Elder Cook said missionaries need to understand that they are ward and branch builders. A secondary objective is to help missionaries find fulfillment, meaning, and powerful personal conversions, he added.

Preach My Gospel specifically recommends that family history is very effective in all aspects of missionary work. Given the ultimate goal, it is especially important for continuing from baptism to baptism for the dead to their own endowment and other essential ordinances.

“There is absolutely no question that family history can be effectively utilized for new converts and for many of the less active. People typically have spiritual feelings as they go to the temple.”
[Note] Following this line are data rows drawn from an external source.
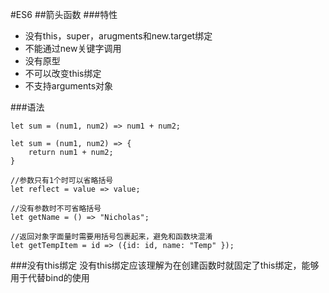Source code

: #ES6
##箭头函数
###特性
- 没有this，super，arugments和new.target绑定
- 不能通过new关键字调用
- 没有原型
- 不可以改变this绑定
- 不支持arguments对象

###语法

```
let sum = (num1, num2) => num1 + num2;

let sum = (num1, num2) => {
	return num1 + num2;
}

//参数只有1个时可以省略括号
let reflect = value => value;

//没有参数时不可省略括号
let getName = () => "Nicholas";

//返回对象字面量时需要用括号包裹起来，避免和函数块混淆
let getTempItem = id => ({id: id, name: "Temp" });
```
###没有this绑定
没有this绑定应该理解为在创建函数时就固定了this绑定，能够用于代替bind的使用
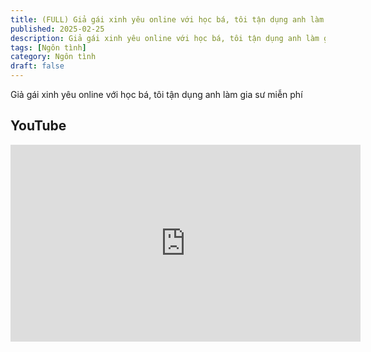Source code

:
```yaml
---
title: (FULL) Giả gái xinh yêu online với học bá, tôi tận dụng anh làm gia sư miễn phí
published: 2025-02-25
description: Giả gái xinh yêu online với học bá, tôi tận dụng anh làm gia sư miễn phí
tags: [Ngôn tình]
category: Ngôn tình
draft: false
---
```


Giả gái xinh yêu online với học bá, tôi tận dụng anh làm gia sư miễn phí

## YouTube

<iframe width="560" height="315" src="https://www.youtube.com/embed/1vLs-a3YCpc?si=orrqbk-6osBHI7Sf" title="YouTube video player" frameborder="0" allow="accelerometer; autoplay; clipboard-write; encrypted-media; gyroscope; picture-in-picture; web-share" referrerpolicy="strict-origin-when-cross-origin" allowfullscreen></iframe>

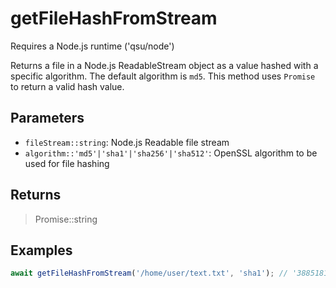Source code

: # getFileHashFromStream <Badge type="tip" text="JavaScript" />

<span class="node-required">Requires a Node.js runtime ('qsu/node')</span>

Returns a file in a Node.js ReadableStream object as a value hashed with a specific algorithm. The default algorithm is `md5`. This method uses `Promise` to return a valid hash value.

## Parameters

- `fileStream::string`: Node.js Readable file stream
- `algorithm::'md5'|'sha1'|'sha256'|'sha512'`: OpenSSL algorithm to be used for file hashing

## Returns

> Promise::string

## Examples

```javascript
await getFileHashFromStream('/home/user/text.txt', 'sha1'); // '38851813f75627d581c593f3ccfb7061dd013fbd'
```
He said, “Missionaries can and should assist with family history training for new converts in preparation for baptisms for the dead and ultimately their own endowment.

“This training is also an excellent forum for missionaries to work with less-active members who have been assigned by the ward council.”

In many missions, family history can also be used as a primary finding effort by the missionaries. It is easy to start conversations using family history. The spirit of Elijah has prepared many people to respond. After the initial conversation, missionaries can transition to a gospel discussion.

Teaching the plan of salvation can be especially effective as the doctrinal stepping-stone from family history to the Preach My Gospel lessons, he said.

“The plan of salvation message resonates with Heavenly Father’s children. They feel an echo from the past with respect to premortal existence, and many already believe that families will be reunited after death. The Holy Ghost bears witness to the eternal nature of the family and changes and turns hearts.”